Inizialmente le misure contro le eresie sono assegnate ai vescovi. Nel 1163 e poi nel 1166 e
nel 1199 (passando per il Concilio Laterano III, nel 1179), sono definiti compiti e regole,
compreso un sistema di pene e di condanne, quindi, nel 1199, l’eresia verrà definita un
reato di lesa maestà. Nel 1209 inizia la crociata contro la Linguadoc e dieci anni più tardi a
Tolosa viene fondata l’università contro l’eresia. Infine nel 1233 la bolla di Gregorio IX
sancisce la nascita ufficiale dell’inquisizione, uffizio affidato all’ordine domenicano. Ai
domenicani sono assegnati veri e propri poteri speciali: quelli di svolgere indagini, di
perseguitare l’eresia, di emanare condannare a vita e al rogo, di riesumare e bruciare i
cadaveri degli eretici. Nei fatti, i loro poteri sovrastano quelli dei vescovi e per di più
rispondono direttamente dal papa: ne sono la sua polizia politica.
Che bisogno aveva il papa di una polizia politica come quella dei domenicani? Nel basso
medioevo l’oppressione feudale era esasperante: le popolazioni subivano il potere
dell’impero, del feudo, della chiesa. Le eresie si moltiplicano e si diffondevano:
rappresentavano un tentativo di emancipazione (spostato sul piano religioso), dalla società
feudale. Il problema centrale della chiesa è che il clero locale non poteva combattere
l’eresia né ideologicamente, perché il clero non aveva una sufficiente cultura - moltissimi
preti non sapevano leggere e scrivere - né praticamente, perché il clero locale era troppo a
contatto con la popolazione (nella Francia del sud era in massa eretica), ne era parte
integrante e spesso ne condivideva socialmente le condizioni e le aspirazioni, risultando
così difficile per i preti locali assumere il ruolo di boia dei propri compagni di sventura, di
quelle stesse anime che si recavano in chiesa e l’animavano di vita sociale. Al papa
occorreva uno strumento che fosse posto direttamente sotto il suo controllo, che fosse
indipendente dalle pressioni locali, non solo per combattere l’eresia, ma anche per
spaventare i prelati più umili e per dissuadere i vescovi da cedimenti e quindi per
ricompattare il clero attorno alla gerarchia cattolica.

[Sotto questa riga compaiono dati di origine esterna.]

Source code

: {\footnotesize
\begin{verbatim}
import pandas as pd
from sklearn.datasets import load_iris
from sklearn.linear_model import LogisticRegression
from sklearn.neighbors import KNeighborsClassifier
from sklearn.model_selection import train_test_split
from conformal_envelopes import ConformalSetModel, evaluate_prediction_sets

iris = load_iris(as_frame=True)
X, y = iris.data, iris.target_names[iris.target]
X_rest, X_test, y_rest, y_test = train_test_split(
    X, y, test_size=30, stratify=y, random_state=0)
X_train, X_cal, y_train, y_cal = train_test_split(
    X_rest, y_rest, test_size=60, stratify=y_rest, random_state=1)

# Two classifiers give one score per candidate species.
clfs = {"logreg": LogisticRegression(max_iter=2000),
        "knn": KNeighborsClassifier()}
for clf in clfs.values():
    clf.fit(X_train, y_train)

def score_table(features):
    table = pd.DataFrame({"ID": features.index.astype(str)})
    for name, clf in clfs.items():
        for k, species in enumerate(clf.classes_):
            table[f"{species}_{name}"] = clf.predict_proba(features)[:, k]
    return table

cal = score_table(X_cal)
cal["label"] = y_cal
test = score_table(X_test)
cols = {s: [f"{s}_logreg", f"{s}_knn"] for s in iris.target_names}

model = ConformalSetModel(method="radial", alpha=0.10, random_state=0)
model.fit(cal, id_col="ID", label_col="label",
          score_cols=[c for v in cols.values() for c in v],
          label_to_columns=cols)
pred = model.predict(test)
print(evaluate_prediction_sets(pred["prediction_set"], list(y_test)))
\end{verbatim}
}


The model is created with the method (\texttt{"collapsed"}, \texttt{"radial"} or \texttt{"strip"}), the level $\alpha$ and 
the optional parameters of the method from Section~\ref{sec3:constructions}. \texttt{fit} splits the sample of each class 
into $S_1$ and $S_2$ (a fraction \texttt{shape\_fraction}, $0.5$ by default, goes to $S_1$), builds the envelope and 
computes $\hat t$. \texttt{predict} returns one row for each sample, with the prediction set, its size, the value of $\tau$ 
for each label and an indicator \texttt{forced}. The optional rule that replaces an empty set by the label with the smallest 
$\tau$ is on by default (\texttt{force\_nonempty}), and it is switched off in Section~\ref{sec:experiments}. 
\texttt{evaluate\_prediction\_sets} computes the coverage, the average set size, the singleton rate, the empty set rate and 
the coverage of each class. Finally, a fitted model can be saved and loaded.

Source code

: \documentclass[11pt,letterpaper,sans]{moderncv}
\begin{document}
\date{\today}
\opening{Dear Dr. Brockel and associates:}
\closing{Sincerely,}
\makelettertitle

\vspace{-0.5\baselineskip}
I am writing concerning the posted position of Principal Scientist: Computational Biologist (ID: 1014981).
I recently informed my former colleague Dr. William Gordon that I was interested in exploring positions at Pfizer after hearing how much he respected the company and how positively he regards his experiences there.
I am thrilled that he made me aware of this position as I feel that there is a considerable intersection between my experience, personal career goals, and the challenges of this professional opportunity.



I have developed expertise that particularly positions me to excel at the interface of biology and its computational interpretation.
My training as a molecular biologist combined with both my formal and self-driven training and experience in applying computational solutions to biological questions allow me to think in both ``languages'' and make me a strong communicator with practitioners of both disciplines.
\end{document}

Il fatto che bastasse un semplice sospetto per dare l’avvio alla procedura dell’inquisizione è
estremamente significativo. Solo inizialmente l’inquisizione si preoccupa di “convincere” gli
inquisiti dei propri errori, nel giro di qualche anno non vengono neppure registrate a
verbale le “deviazioni” dall’ortodossia, non essendo, in fondo, l’ortodossia la questione
centrale. Si tratta di trovare dei colpevoli, dei rei confessi da mostrare in pubblico e di
formare degli archivi per schedare e controllare la popolazione, per terrorizzarla, per
criminalizzarla, per farla vivere nell’incubo e nel timore della repressione che avrebbe
potuto colpire in qualunque momento, sulla base di qualsiasi “sospetto”. Si trattava di
spezzare le reni alla rivolta sociale sul nascere. La chiesa non poteva che difendere il suo
potere difendendo al tempo stesso l’organizzazione feudale in quanto tale e ponendosi
quindi al servizio dello stato feudale.